What is SQL Data Sync for Azure?

Applies to: Azure SQL Database

SQL Data Sync is a service built on Azure SQL Database that lets you synchronize the data you select bi-directionally across multiple databases, both on-premises and in the cloud.

Important

Azure SQL Data Sync does not support Azure SQL Managed Instance or Azure Synapse Analytics at this time.

Overview

Data Sync is based around the concept of a sync group. A sync group is a group of databases that you want to synchronize.

Data Sync uses a hub and spoke topology to synchronize data. You define one of the databases in the sync group as the hub database. The rest of the databases are member databases. Sync occurs only between the hub and individual members.

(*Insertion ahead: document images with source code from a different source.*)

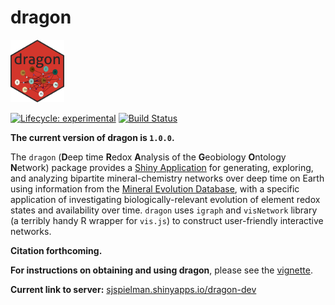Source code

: 
# dragon

<img src="inst/app/www/favicon.png" height="100"/>

[![Lifecycle:
experimental](https://img.shields.io/badge/lifecycle-stable-green.svg)](https://www.tidyverse.org/lifecycle/#stable) [![Build Status](https://travis-ci.org/sjspielman/dragon.svg?branch=dev)](https://travis-ci.org/sjspielman/dragon) 

**The current version of dragon is `1.0.0`.**


The `dragon` (**D**eep time **R**edox **A**nalysis of the **G**eobiology **O**ntology **N**etwork) package provides a [Shiny Application](https://shiny.rstudio.com/) for generating, exploring, and analyzing bipartite mineral-chemistry networks over deep time on Earth using information from the [Mineral Evolution Database](http://rruff.info/ima/), with a specific application of investigating biologically-relevant evolution of element redox states and availability over time. `dragon` uses `igraph` and `visNetwork` library (a terribly handy R wrapper for `vis.js`) to construct user-friendly interactive networks. 

**Citation forthcoming.**


**For instructions on obtaining and using dragon**, please see the [vignette](http://htmlpreview.github.io/?https://github.com/sjspielman/dragon/blob/dev/vignettes/dragon.html).

**Current link to server:** [sjspielman.shinyapps.io/dragon-dev](sjspielman.shinyapps.io/dragon-dev)

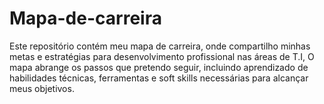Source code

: # Mapa-de-carreira
Este repositório contém meu mapa de carreira, onde compartilho minhas metas e estratégias para desenvolvimento profissional nas áreas de T.I,  O mapa abrange os passos que pretendo seguir, incluindo aprendizado de habilidades técnicas, ferramentas e soft skills necessárias para alcançar meus objetivos.
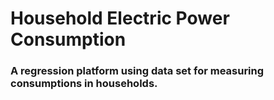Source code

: # Household Electric Power Consumption

### A regression platform using data set for measuring consumptions in households.
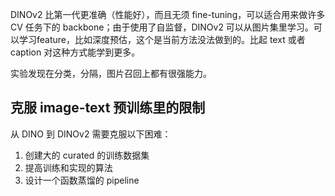 DINOv2 比第一代更准确（性能好），而且无须 fine-tuning，可以适合用来做许多 CV 任务下的 backbone；由于使用了自监督，DINOv2 可以从图片集里学习。可以学习feature，比如深度预估，这个是当前方法没法做到的。比起 text 或者 caption 对这种方式能学到更多。

实验发现在分类，分隔，图片召回上都有很强能力。

## 克服 image-text 预训练里的限制
从 DINO 到 DINOv2 需要克服以下困难：

1. 创建大的 curated 的训练数据集
2. 提高训练和实现的算法
3. 设计一个函数蒸馏的 pipeline
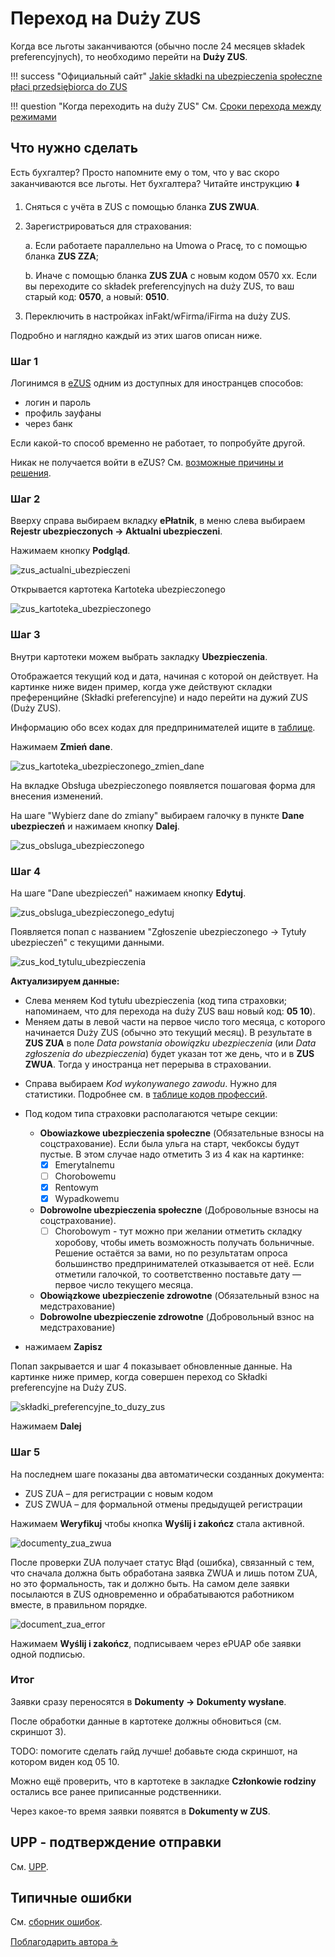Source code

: # Переход на Duży ZUS

Когда все льготы заканчиваются (обычно после 24 месяцев składek preferencyjnych), то необходимо перейти на **Duży ZUS**.

!!! success "Официальный сайт"
    [Jakie składki na ubezpieczenia społeczne płaci przedsiębiorca do ZUS][19]

!!! question "Когда переходить на duży ZUS"
    См. [Сроки перехода между режимами][20]

## Что нужно сделать

Есть бухгалтер? Просто напомните ему о том, что у вас скоро заканчиваются все льготы.
Нет бухгалтера? Читайте инструкцию ⬇️

1. Сняться с учёта в ZUS с помощью бланка **ZUS ZWUA**.
2. Зарегистрироваться для страхования:

    a. Если работаете параллельно на Umowa o Pracę, то с помощью бланка **ZUS ZZA**;

    b. Иначе с помощью бланка **ZUS ZUA** с новым кодом 0570 xx. Если вы переходите со składek preferencyjnych на duży ZUS, то ваш старый код: **0570**, а новый: **0510**.

3. Переключить в настройках inFakt/wFirma/iFirma на duży ZUS.

Подробно и наглядно каждый из этих шагов описан ниже.

### Шаг 1

Логинимся в [eZUS][1] одним из доступных для иностранцев способов:

- логин и пароль
- профиль зауфаны
- через банк

Если какой-то способ временно не работает, то попробуйте другой.

Никак не получается войти в eZUS? См. [возможные причины и решения][22].

### Шаг 2

Вверху справа выбираем вкладку **ePłatnik**, в меню слева выбираем **Rejestr ubezpieczonych -> Aktualni ubezpieczeni**.

Нажимаем кнопку **Podgląd**.

![zus_actualni_ubezpieczeni][2]

Открывается картотека  Kartoteka ubezpieczonego

![zus_kartoteka_ubezpieczonego][3]

### Шаг 3

Внутри картотеки можем выбрать закладку **Ubezpieczenia**.

Отображается текущий код и дата, начиная с которой он действует.
На картинке ниже виден пример, когда уже действуют складки преференцийне (Składki preferencyjne) и надо перейти на дужий ZUS (Duży ZUS).

Информацию обо всех кодах для предпринимателей ищите в [таблице](http://127.0.0.1:8000/jdg/zus_next_level/#tablitsa-kodov-strakhovaniia-zus).

Нажимаем **Zmień dane**.

![zus_kartoteka_ubezpieczonego_zmien_dane][4]

На вкладке Obsługa ubezpieczonego появляется пошаговая форма для внесения изменений.

На шаге "Wybierz dane do zmiany" выбираем галочку в пункте **Dane ubezpieczeń** и нажимаем кнопку **Dalej**.

![zus_obsluga_ubezpieczonego][5]

### Шаг 4

На шаге "Dane ubezpieczeń" нажимаем кнопку **Edytuj**.

![zus_obsluga_ubezpieczonego_edytuj][6]

Появляется попап с названием "Zgłoszenie ubezpieczonego → Tytuły ubezpieczeń" с текущими данными.

![zus_kod_tytulu_ubezpieczenia][7]

**Актуализируем данные:**

- Слева меняем Kod tytułu ubezpieczenia (код типа страховки; напоминаем, что для перехода на duży ZUS ваш новый код: **05 10**).
- Меняем даты в левой части на первое число того месяца, с которого начинается Duży ZUS (обычно это текущий месяц). В результате в **ZUS ZUA** в поле *Data powstania obowiązku ubezpieczenia* (или *Data zgłoszenia do ubezpieczenia*) будет указан тот же день, что и в **ZUS ZWUA**. Тогда у иностранца нет перерыва в страховании.

* Справа выбираем *Kod wykonywanego zawodu*. Нужно для статистики. Подробнее см. в [таблице кодов профессий][13].

* Под кодом типа страховки располагаются четыре секции:

    - **Obowiazkowe ubezpieczenia społeczne** (Обязательные взносы на соцстрахование). Если была ульга на старт, чекбоксы будут пустые. В этом случае надо отметить 3 из 4 как на картинке:
        * [x] Emerytalnemu 
        * [ ] Chorobowemu
        * [x] Rentowym
        * [x] Wypadkowemu

    - **Dobrowolne ubezpieczenia społeczne** (Добровольные взносы на соцстрахование).
        * [ ] Chorobowym - тут можно при желании отметить складку хоробову, чтобы иметь возможность получать больничные. Решение остаётся за вами, но по результатам опроса большинство предпринимателей отказывается от неё. Если отметили галочкой, то соответственно поставьте дату — первое число текущего месяца.
    - **Obowiązkowe ubezpieczenie zdrowotne** (Обязательный взнос на медстрахование)
    - **Dobrowolne ubezpieczenie zdrowotne** (Добровольный взнос на медстрахование)

- нажимаем **Zapisz**

Попап закрывается и шаг 4 показывает обновленные данные.
На картинке ниже пример, когда совершен переход со Składki preferencyjne на Duży ZUS.

![składki_preferencyjne_to_duzy_zus][9]

Нажимаем **Dalej**

### Шаг 5

На последнем шаге показаны два автоматически созданных документа:

- ZUS ZUA – для регистрации с новым кодом
- ZUS ZWUA – для формальной отмены предыдущей регистрации

Нажимаем **Weryfikuj** чтобы кнопка **Wyślij i zakończ** стала активной.

![documenty_zua_zwua][10]

После проверки ZUA получает статус Błąd (ошибка), связанный с тем, что сначала должна быть обработана заявка ZWUA и лишь
потом ZUA, но это формальность, так и должно быть. На самом деле заявки посылаются в ZUS одновременно и обрабатываются
работником вместе, в правильном порядке.

![document_zua_error][11]

Нажимаем **Wyślij i zakończ**, подписываем через ePUAP обе заявки одной подписью.

### Итог

Заявки сразу переносятся в **Dokumenty -> Dokumenty wysłane**.

После обработки данные в картотеке должны обновиться (см. скриншот 3).

TODO: помогите сделать гайд лучше! добавьте сюда скриншот, на котором виден код 05 10.

Можно ещё проверить, что в картотеке в закладке **Członkowie rodziny** остались все ранее приписанные родственники.

Через какое-то время заявки появятся в **Dokumenty w ZUS**.

## UPP - подтверждение отправки

См. [UPP][21].

## Типичные ошибки

См. [сборник ошибок][22].

[Поблагодарить автора :coffee:][12]

[1]: https://www.zus.pl/ezus/logowanie
[2]: images/zus_duzy/duzy_zus_1.png
[3]: images/zus_duzy/duzy_zus_2.png
[4]: images/zus_duzy/duzy_zus_3.png
[5]: images/zus_duzy/duzy_zus_4.png
[6]: images/zus_duzy/duzy_zus_5.png
[7]: images/zus_duzy/duzy_zus_6.png
[9]: images/zus_duzy/duzy_zus_7.png
[10]: images/zus_duzy/duzy_zus_8.png
[11]: images/zus_duzy/duzy_zus_9.png
[12]: https://justandrei.github.io/coffee
[13]: zus_next_level.md/#tablitsa-kodov-professii
[19]: https://www.biznes.gov.pl/pl/portal/00274
[20]: zus_next_level.md/#sroki-perekhoda-mezhdu-rezhimami
[21]: zus_next_level.md/#upp-podtverzhdenie-otpravki
[22]: zus_errors.md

  • The Hub Database must be an Azure SQL Database.
  • The member databases can be either databases in Azure SQL Database or in instances of SQL Server.
  • The Sync Metadata Database contains the metadata and log for Data Sync. The Sync Metadata Database has to be an Azure SQL Database located in the same region as the Hub Database. The Sync Metadata Database is customer created and customer owned. You can only have one Sync Metadata Database per region and subscription. Sync Metadata Database can't be deleted or renamed while sync groups or sync agents exist. Microsoft recommends creating a new, empty database for use as the Sync Metadata Database. Data Sync creates tables in this database and runs a frequent workload.

Note

If you're using an on-premises database as a member database, you have to install and configure a local sync agent.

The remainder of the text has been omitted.